Le biochimiste ne voit pas d’un mauvais œil l’existence de plusieurs sources de financement, mais il déplore la complexité des exigences liées aux demandes et la difficulté d’effectuer le suivi. «Une meilleure concertation entre les divers organismes permettant l’attribution de plus grosses subventions, collectives ou individuelles, serait préférable à la multiplication de programmes qui ont chacun leurs propres critères, règlementations et dates de tombée. C’est devenu trop compliqué», explique le professeur Bouvier.

M. Bouvier signale également que les taux de succès aux concours de subvention sont relativement bas, souvent moins de 30%. «Deux chercheurs sur trois quand ce n’est pas trois sur quatre n’obtiennent pas leur financement, indique-t-il. Résultat: la majorité d’entre eux soumettent leur dossier une deuxième, voire une troisième fois. Cela engendre un énorme travail d’écriture et de révision des candidatures.»

Un autre irritant, relevé dans l’étude de l’ACFAS, tient au fait que plusieurs chercheurs croient que la structure inhérente à certains programmes susciterait des collaborations artificielles. En effet, la plupart des nouveaux programmes d’aide à la recherche favorisent les grandes équipes multidisciplinaires au détriment du chercheur individuel, constate Michel Bouvier. «Ces équipes ont-elles vraiment des intérêts communs? Par expérience, je dirais qu’il s’agit généralement de vrais regroupements. On n’a d’ailleurs pas le choix: la multidisciplinarité, c’est l’avenir de la recherche.
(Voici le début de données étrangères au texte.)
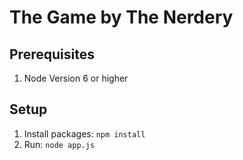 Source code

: # The Game by The Nerdery
## Prerequisites
1. Node Version 6 or higher
## Setup
1. Install packages: `npm install`
1. Run: `node app.js`
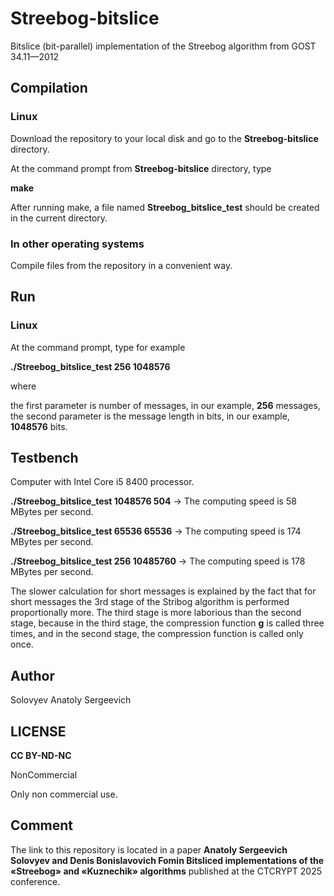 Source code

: # Streebog-bitslice 

Bitslice (bit-parallel) implementation of the Streebog algorithm from GOST 34.11—2012

## Compilation

### Linux

Download the repository to your local disk and go to the **Streebog-bitslice** directory.

At the command prompt from **Streebog-bitslice** directory, type

**make**

After running make, a file named **Streebog_bitslice_test** should be created in the current directory.

### In other operating systems

Compile files from the repository in a convenient way.

## Run

### Linux

At the command prompt, type for example

**./Streebog_bitslice_test 256 1048576**

where

the first parameter is number of messages, in our example, **256** messages,
the second parameter is the message length in bits, in our example, **1048576** bits.

## Testbench

Computer with Intel Core i5 8400 processor.

**./Streebog_bitslice_test 1048576 504**    ->  The computing speed is 58 MBytes per second.

**./Streebog_bitslice_test 65536 65536**    ->  The computing speed is 174 MBytes per second.

**./Streebog_bitslice_test 256 10485760**    ->  The computing speed is 178 MBytes per second.

The slower calculation for short messages is explained by the fact that for short messages the 3rd stage of the Stribog algorithm is performed proportionally more. The third stage is more laborious than the second stage, because in the third stage, the compression function **g** is called three times, and in the second stage, the compression function is called only once.

## Author

Solovyev Anatoly Sergeevich

## LICENSE

**CC BY-ND-NC**

NonCommercial

Only non commercial use.

## Comment

The link to this repository is located in a paper
**Anatoly Sergeevich Solovyev and Denis Bonislavovich Fomin
Bitsliced implementations of the «Streebog» and «Kuznechik» algorithms**
published at the CTCRYPT 2025 conference.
Il ne faudrait toutefois pas tuer le génie et l’innovation des individus dans le processus», déclare-t-il.

Mentorat

Selon M. Bouvier, plusieurs raisons expliquent le succès étincelant du Département de biochimie auprès des grands organismes subventionnaires. «D’une part, il faut admettre que la discipline est en pleine effervescence. D’autre part, la qualité des programmes de recherche de nos professeurs a contribué à propulser le Département sur la scène internationale. Leur capacité de se regrouper tant à l’interne qu’à l’externe joue également en notre faveur», soutient le directeur du Département.

Une autre stratégie mise en place par M. Bouvier et ses collègues semble aussi porter ses  fruits. Ils ont élaboré un système de mentorat à l’intention des jeunes chercheurs de manière à les aider dans leurs démarches de financement et à les orienter vers les programmes appropriés. «Devant la complexité des demandes, il nous a fallu trouver des solutions pour demeurer compétitifs, explique le spécialiste en pharmacologie moléculaire. Le soutien aux nouveaux chercheurs n’allège pas le travail que représente la préparation des demandes de subvention, au contraire, mais c’est pour une bonne cause.»